[RECORDS SHOWN]

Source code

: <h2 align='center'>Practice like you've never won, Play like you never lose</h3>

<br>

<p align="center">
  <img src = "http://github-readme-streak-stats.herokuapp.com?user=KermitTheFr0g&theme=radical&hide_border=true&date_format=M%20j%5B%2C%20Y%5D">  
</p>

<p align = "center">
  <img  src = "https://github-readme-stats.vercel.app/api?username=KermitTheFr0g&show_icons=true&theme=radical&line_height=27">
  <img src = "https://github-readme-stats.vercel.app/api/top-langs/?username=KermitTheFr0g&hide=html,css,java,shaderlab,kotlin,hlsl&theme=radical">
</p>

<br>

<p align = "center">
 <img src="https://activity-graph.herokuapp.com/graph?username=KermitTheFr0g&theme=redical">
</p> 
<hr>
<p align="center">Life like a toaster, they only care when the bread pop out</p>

[/RECORDS SHOWN]

EXERCISE REQUIREMENTS:
Repeat all the lines above, keeping them exactly as they are.

RESULT FOR THIS EXERCISE:
Source code

: <h2 align='center'>Practice like you've never won, Play like you never lose</h3>

<br>

<p align="center">
  <img src = "http://github-readme-streak-stats.herokuapp.com?user=KermitTheFr0g&theme=radical&hide_border=true&date_format=M%20j%5B%2C%20Y%5D">  
</p>

<p align = "center">
  <img  src = "https://github-readme-stats.vercel.app/api?username=KermitTheFr0g&show_icons=true&theme=radical&line_height=27">
  <img src = "https://github-readme-stats.vercel.app/api/top-langs/?username=KermitTheFr0g&hide=html,css,java,shaderlab,kotlin,hlsl&theme=radical">
</p>

<br>

<p align = "center">
 <img src="https://activity-graph.herokuapp.com/graph?username=KermitTheFr0g&theme=redical">
</p> 
<hr>
<p align="center">Life like a toaster, they only care when the bread pop out</p>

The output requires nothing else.